ビジネス部門とIT部門のギャップに起因

「自社にシャドーAIはない」は危険な思い込み? 現場発AIが生む脅威の正体

AIエージェントによる“業務の代替”が現実味を帯びてきた今、ビジネス部門とIT部門の間に「シャドーAI」の新たなリスクが生じている。企業は今、そのリスクにどう向き合うべきか。
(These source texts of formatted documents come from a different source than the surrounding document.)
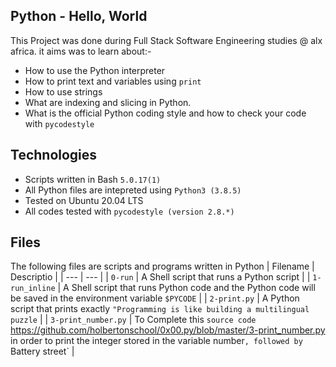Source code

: Python - Hello, World
 -----------------
This Project was done during Full Stack Software Engineering studies @ alx africa. it aims was to learn about:-
- How to use the Python interpreter
- How to print text and variables using `print`
- How to use strings
- What are indexing and slicing in Python.
- What is the official Python coding style and how to check your code with `pycodestyle`

Technologies
 ------------------------
- Scripts written in Bash `5.0.17(1)`
- All Python files are intepreted using `Python3 (3.8.5)`
- Tested on Ubuntu 20.04 LTS
- All codes tested with `pycodestyle (version 2.8.*)`

Files
 ---------------------------
 The following files are scripts and programs written in Python
| Filename | Descriptio |
| --- | --- |
| `0-run` | A Shell script that runs a Python script |
| `1-run_inline` | A Shell script that runs Python code and the Python code will be saved in the environment variable `$PYCODE` |
| `2-print.py` | A Python script that prints exactly `"Programming is like building a multilingual puzzle` |
| `3-print_number.py` | To Complete this `source code` <https://github.com/holbertonschool/0x00.py/blob/master/3-print_number.py> in order to print the integer stored in the variable number`, followed by `Battery street` | 
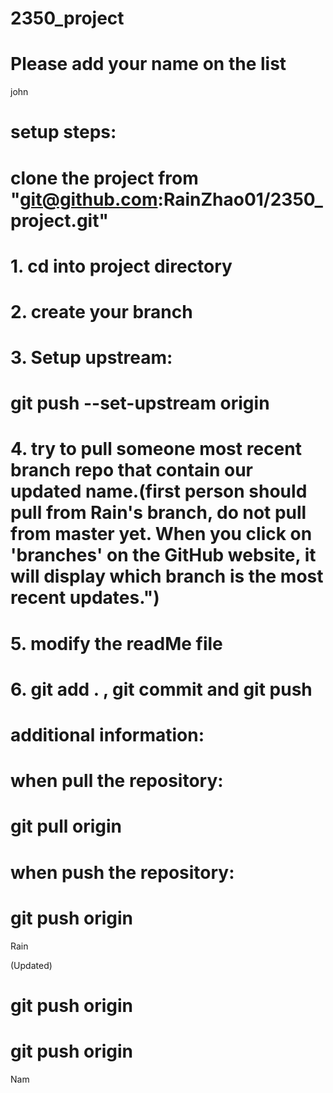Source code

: # 2350_project

# Please add your name on the list
john

# setup steps:
# clone the project from "git@github.com:RainZhao01/2350_project.git"

# 1. cd into project directory

# 2. create your branch

# 3. Setup upstream:
# git push --set-upstream origin

# 4. try to pull someone most recent branch repo that contain our updated name.(first person should pull from Rain's branch, do not pull from master yet. When you click on 'branches' on the GitHub website, it will display which branch is the most recent updates.")

# 5. modify the readMe file

# 6. git add . , git commit and git push


# additional information:
# when pull the repository:
# git pull origin <your branch name>
# when push the repository:


# git push origin <your branch name>

Rain

(Updated)

# git push origin <your branch name>


# git push origin <your branch name>

Nam 

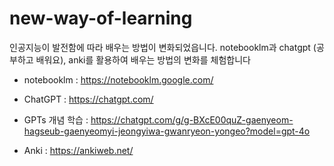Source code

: # new-way-of-learning
인공지능이  발전함에 따라 배우는 방법이 변화되었읍니다. notebooklm과 chatgpt (공부하고 배워요), anki를 활용하여 배우는 방법의  변화를 체험합니다

- notebooklm : https://notebooklm.google.com/
- ChatGPT : https://chatgpt.com/
- GPTs 개념 학습 : https://chatgpt.com/g/g-BXcE00quZ-gaenyeom-hagseub-gaenyeomyi-jeongyiwa-gwanryeon-yongeo?model=gpt-4o
  
- Anki : https://ankiweb.net/

  

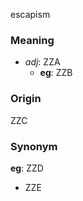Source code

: escapism
### Meaning
+ _adj_: ZZA
	+ __eg__: ZZB

### Origin

ZZC

### Synonym

__eg__: ZZD

+ ZZE


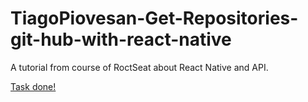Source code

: # TiagoPiovesan-Get-Repositories-git-hub-with-react-native
A tutorial from course of RoctSeat about React Native and API.



[Task done!](https://www.youtube.com/watch?v=4vzy1zyGcmI&feature=youtu.be)
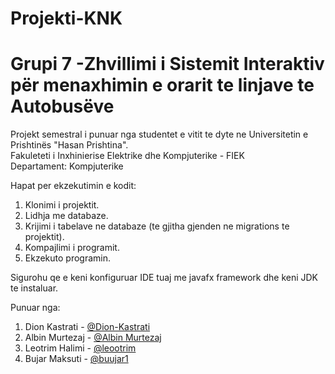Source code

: # Projekti-KNK

# Grupi 7 -Zhvillimi i Sistemit Interaktiv për menaxhimin e orarit te linjave te Autobusëve

Projekt semestral i punuar nga studentet e vitit te dyte ne Universitetin e Prishtinës "Hasan Prishtina". </br>
Fakuleteti i Inxhinierise Elektrike dhe Kompjuterike - FIEK </br>
Departament: Kompjuterike </br>

Hapat per ekzekutimin e kodit: </br>
1. Klonimi i projektit.
2. Lidhja me databaze.
3. Krijimi i tabelave ne databaze (te gjitha gjenden ne migrations te projektit).
4. Kompajlimi i programit.
5. Ekzekuto programin.

Sigurohu qe e keni konfiguruar IDE tuaj me javafx framework dhe keni JDK te instaluar.

Punuar nga: </br>
1. Dion Kastrati - [@Dion-Kastrati](https://github.com/Dion-Kastrati) </br>
2. Albin Murtezaj - [@Albin Murtezaj](https://github.com/AlbinMurtezaj) </br>
3. Leotrim Halimi - [@leootrim](https://github.com/leootrimi) </br>
4. Bujar Maksuti - [@buujar1](https://github.com/bujaar1) </br>
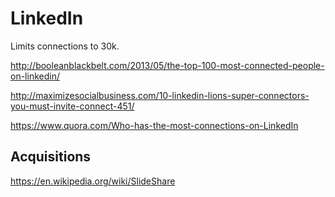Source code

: # LinkedIn

Limits connections to 30k.

<http://booleanblackbelt.com/2013/05/the-top-100-most-connected-people-on-linkedin/>

<http://maximizesocialbusiness.com/10-linkedin-lions-super-connectors-you-must-invite-connect-451/>

<https://www.quora.com/Who-has-the-most-connections-on-LinkedIn>

## Acquisitions

<https://en.wikipedia.org/wiki/SlideShare>
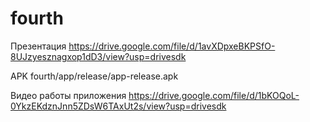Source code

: # fourth

Презентация https://drive.google.com/file/d/1avXDpxeBKPSfO-8UJzyesznagxop1dD3/view?usp=drivesdk

APK fourth/app/release/app-release.apk

Видео работы приложения https://drive.google.com/file/d/1bKOQoL-0YkzEKdznJnn5ZDsW6TAxUt2s/view?usp=drivesdk
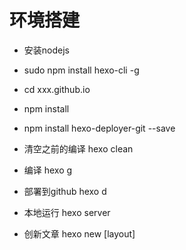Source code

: # 环境搭建
* 安装nodejs
* sudo npm install hexo-cli -g
* cd xxx.github.io
* npm install
* npm install hexo-deployer-git --save



* 清空之前的编译
hexo clean
* 编译
hexo g
* 部署到github
hexo d
* 本地运行
hexo server
* 创新文章
hexo new [layout] <title>



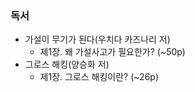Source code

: ### 독서 
- 가설이 무기가 된다(우치다 카즈나리 저)
  - 제1장. 왜 가설사고가 필요한가? (~50p)
- 그로스 해킹(양승화 저)
  - 제1장. 그로스 해킹이란? (~26p)
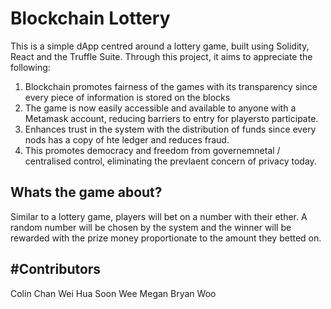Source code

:# Blockchain Lottery 

This is a simple dApp centred around a lottery game, built using Solidity, React and the Truffle Suite. Through this project, it aims to appreciate the following: 

1. Blockchain promotes fairness of the games with its transparency since every piece of information is stored on the blocks 
2. The game is now easily accessible and available to anyone with a Metamask account, reducing barriers to entry for playersto participate. 
3. Enhances trust in the system with the distribution of funds since every nods has a copy of hte ledger and reduces fraud. 
4. This promotes democracy and freedom from governemnetal / centralised control, eliminating the prevlaent concern of privacy today. 




## Whats the game about? 

Similar to a lottery game, players will bet on a number with their ether. A random number will be chosen by the system and the winner will be rewarded with the prize money proportionate to the amount they betted on. 


## #Contributors 

Colin Chan Wei Hua 
Soon Wee 
Megan
Bryan Woo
 昨今、生成AIやAIエージェントに対する関心が高まっている。企業活動そのものにインパクトを与えるようなAIの進化に伴って、どのような課題が浮上しているのだろうか。ネットワークベンダーF5の年次イベント「AppWorld 2025」において、調査会社IDC Japanのグループディレクター、草野賢一氏が行った講演「シャドーAIの新たなリスクの管理:AI時代のセキュリティとネットワークを考える」から、そのヒントを探ってみよう。

利用拡大とともに広がる生成AIのリスク

IDC Japanの草野賢一氏

 草野氏は「生成AIからAIエージェント、エージェンティックAIへと広がりを見せており、2025年はまさにエージェンティックAIへと向かう時代の一つの転換点ではないかと捉えています」と述べる。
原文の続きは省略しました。